However, "the GNU C++ compiler, g++, has a compiler command-line option to switch between various different C++ ABIs." (According to ABI Policy and Guidelines.)
You can read more details about specific ABI issues from gcc.gnu.org:
Short answer, close to 100% that you'll have some issues unless the library was designed with this in mind. Boost was not designed with this in mind at all, it will not work.
Long answer, it might work under certain very specific circumstances (not for boost though). There are 2 main things that come into play:
ABI compatibility
Sub-library compatibility / inlined code
The ABI is the easy part. If e.g. compiler A mangles names differently than compiler B, it won't even link. Or if they have different calling conventions (e.g. how arguments are passed through registers/stack etc) then it might link but it will not work at all / crash in pretty obvious manners. Also most compilers on the same platform have the same calling conventions (or can be configured appropriately) so this shouldn't be a huge problem.
Sub-library compatibility and inlined code is trickier. For example, let's say that you have a library that passes out an allocated object, and it's the client's job to deallocate. If the library's allocator works differently from the one in the client, then this will cause problems (e.g. the library uses compiler A's new, and the main program uses compiler B's delete).
Or there might be code in the headers (e.g. inline methods). The two compilers might compile them differently, which will cause issues.
Or the library might return a std::vector. The implementations of compiler A's vector might differ from compiler B's vector, so that won't work either.
Or there might be a struct or class passed around. The two compilers might not pack/pad them the same way, so they won't be laid out the same way in memory, and things will break.
So if the library is designed with this in mind, then it might work. Generally speaking that means that:
All calls have to be extern C to avoid name mangling.
No passing around of any externally defined structures (e.g. the STL)
Even structs might cause issues unless the packing/padding is the same in both compilers
Everything allocated by the library must also be deallocated by the library
No throwing of exceptions (which is sort of implied by extern C)
Probably a few more that I'm forgetting right now

What can be changed in .so library without breaking compatibility

For example can I add new function in header file without the need to recompile all programs using that library?
You can add functions and objects to a shared library without breaking existing programs that rely on that library. Under some circumstances you could increase the size of objects (in particular, arrays) in the library.
You can also replace the implementation of a function, provided that the function signature does not change. This will not cause any problems with dynamic linking, but if the new implementation's behavior does not meet existing programs' expectations then you'll see program misbehavior.
You can remove functions and objects that no program links to. If you're concerned only with existing programs then you may be able to catalog what functions and objects those are, but otherwise you can only base such an evaluation on the visibility of the functions / objects within the shared library -- externally-visible functions and objects cannot safely be removed.
There may be other implementation-specific details of a shared library that can be changed without breaking compatibility as well.
Note, however, that none of that has anything directly to do with header files. Compatibility of shared libraries is primarily a run time consideration. Header files are relevant only at compile time.
Another point is that you have to be very careful of any shared structures. If a function in your library accepts or returns a structure or a pointer to a structure, and if you make any changes to that structure (adding, removing, or rearranging members), you're likely to introduce incompatibility.
(Strictly speaking, changes like this do count as changes to the function's signature, as mentioned by others.)
If you're very, very careful, you can arrange to add new members at the end of a structure, but it generally requires explicit cooperation by callers, using mechanisms defined in advance (that is, adhered to since version 0, by all calling code, before any changes get made).

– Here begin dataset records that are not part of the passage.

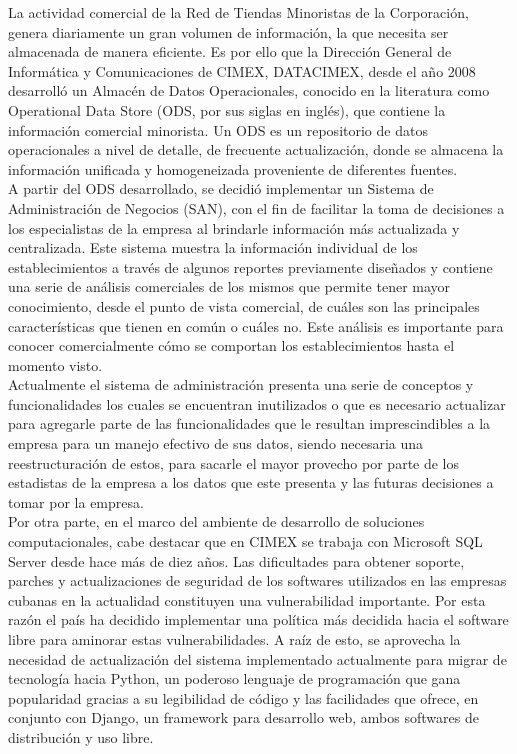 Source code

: La actividad comercial de la Red de Tiendas Minoristas de la Corporación, genera diariamente un gran volumen de información, la que necesita ser almacenada de manera eficiente. Es por ello que la Dirección General de Informática y Comunicaciones de CIMEX,  DATACIMEX, desde el año 2008 desarrolló un Almacén de Datos Operacionales, conocido en la literatura como Operational Data Store (ODS, por sus siglas en inglés), que contiene la información comercial minorista. Un ODS es un repositorio de datos operacionales a nivel de detalle, de frecuente actualización, donde se almacena la información unificada y homogeneizada proveniente de diferentes fuentes. \\

A partir del ODS desarrollado, se decidió implementar un Sistema de Administración de Negocios (SAN), con el fin de facilitar la toma de decisiones a los especialistas de la empresa al brindarle información más actualizada y centralizada. Este sistema muestra la información individual de los establecimientos a través de algunos reportes previamente diseñados y  contiene una serie de análisis comerciales de los mismos que permite tener mayor conocimiento, desde el punto de vista comercial, de cuáles son las principales características que tienen en común o cuáles no. Este análisis es importante para conocer comercialmente cómo se comportan los establecimientos hasta el momento visto.\\

Actualmente el sistema de administración presenta una serie de conceptos y funcionalidades los cuales se encuentran inutilizados o que es necesario actualizar para agregarle parte de las funcionalidades que le resultan imprescindibles a la empresa para un manejo efectivo de sus datos, siendo necesaria una reestructuración de estos, para sacarle el mayor provecho por parte de los estadistas de la empresa a los datos que este presenta y las futuras decisiones a tomar por la empresa. \\

Por otra parte, en el marco del ambiente de desarrollo de soluciones computacionales, cabe destacar que en CIMEX se trabaja con Microsoft SQL Server desde hace más de diez años. Las dificultades para obtener soporte, parches y actualizaciones de seguridad de los softwares utilizados en las empresas cubanas en la actualidad constituyen una vulnerabilidad importante. Por esta razón el país ha decidido implementar una política más decidida hacia el software libre para aminorar estas vulnerabilidades. A raíz de esto, se aprovecha la necesidad de actualización del sistema implementado actualmente para migrar de tecnología hacia Python, un poderoso lenguaje de programación que gana popularidad gracias a su legibilidad de código y las facilidades que ofrece, en conjunto con Django, un framework para desarrollo web, ambos softwares de distribución y uso libre.  
\newpage

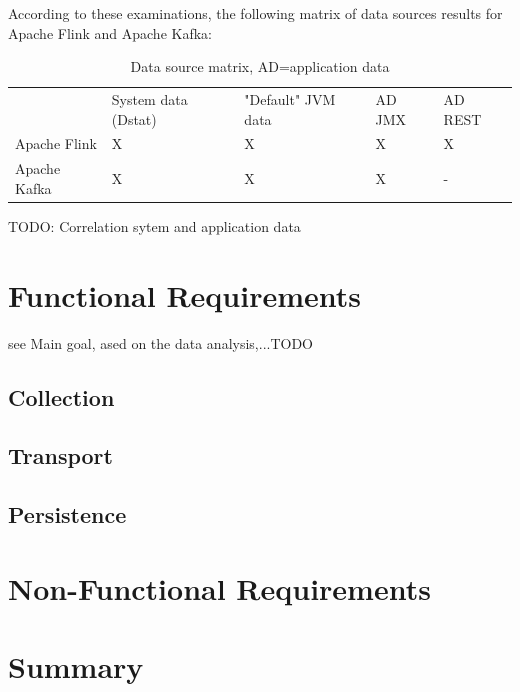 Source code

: According to these examinations, the following matrix of data sources results for Apache Flink and Apache Kafka:

\begin{table}[H]
\begin{tabular}{lllll}
 & System data (Dstat) & "Default" JVM data & AD JMX & AD REST \\
Apache Flink & X & X & X & X \\
Apache Kafka & X & X & X & - \\
\end{tabular}
\caption{Data source matrix, AD=application data}
\label{data-source-matrix}
\end{table}

TODO: Correlation sytem and application data
%
%

\section{Functional Requirements}
see Main goal, ased on the data analysis,...TODO
%
%
%
%
%
\subsection{Collection}

\subsection{Transport}

\subsection{Persistence}

\section{Non-Functional Requirements}

\section{Summary} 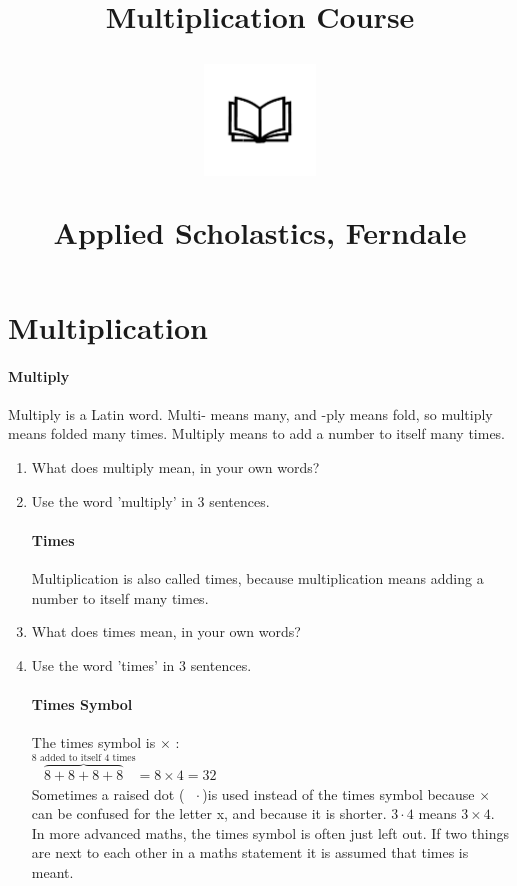 \documentclass[12pt]{article}
\title{Multiplication Course\\
\begin{center}
\includegraphics[width=4em]{ApS_logo.png}
\end{center}
\begin{normalsize}Applied Scholastics, Ferndale \end{normalsize}}
\author{}
\date{}
\begin{document}
\maketitle

\section*{Multiplication}

\paragraph{Multiply}
Multiply is a Latin word. Multi- means many, and -ply means fold, so multiply means folded many times. Multiply means to add a number to itself many times.\\

\begin{enumerate}

\item What does multiply mean, in your own words?
\item Use the word 'multiply' in 3 sentences.

\paragraph{Times}
Multiplication is also called times, because multiplication means adding a number to itself many times.\\

\item What does times mean, in your own words?
\item Use the word 'times' in 3 sentences.

\paragraph{Times Symbol}
The times symbol is $\times$ :\\

$\overbrace{8+8+8+8}^{\textrm{8 added to itself 4 times}}= 8 \times 4 = 32$\\

Sometimes a raised dot ($\text{ }\cdot$\text{ })is used instead of the times symbol because $\times$ can be confused for the letter x, and because it is shorter. $3 \cdot 4$ means $3 \times 4$.\\

In more advanced maths, the times symbol is often just left out. If two things are next to each other in a maths statement it is assumed that times is meant.\\


\end{enumerate}
\end{document}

Is dynamic loading strictly compatible with the C++ Standard?

Does the use of dynamic loading require any special precautions for code to be strictly legal C++?
The C++11 Standard refers to the order of certain events such as what goes on before the first call to main(). However, dynamic loading seems to pull the rug out from under typical assumptions regarding the ordering of events in a program.
As an example is a quote from ยง3.6.2.
Static initialization shall be performed before any dynamic initialization takes place.
In the case of dynamic loading, this seems a nearly impossible obligation if taken literally. A program may incur dynamic initialization and then dynamically load code. If that code contains variables that would normally have been statically initialized, the C++ Standard has been violated. It seems possible that the order of events mandated by the Standard could still appear to be satisfied and be legal by the "as-if" rule but elsewhere on SO others have warned about interpreting that rule too broadly.
The C++ standard doesn't have any provision for dynamic modules, so a certain amount of interpretation is necessary.
Yes, static-initialized variables in dynamically loaded modules will be initialized after dynamically initialized variables in the main module. You can observe this, and construct programs where it has an effect on the program's behavior. But if you think of the DLL as a separate program, one which shares the main program's memory space but has its own timeline, you can pretty much apply the same rules at the module level, and use them to predict behavior at the application-wide behavior. The compiler doesn't want to surprise you... it just has to sometimes.
Incidentally, initialization order is really the least of your concerns when it comes to the collision between C++ and DLLs. Dynamic modules break far more rules than that, particularly when it comes to RTTI.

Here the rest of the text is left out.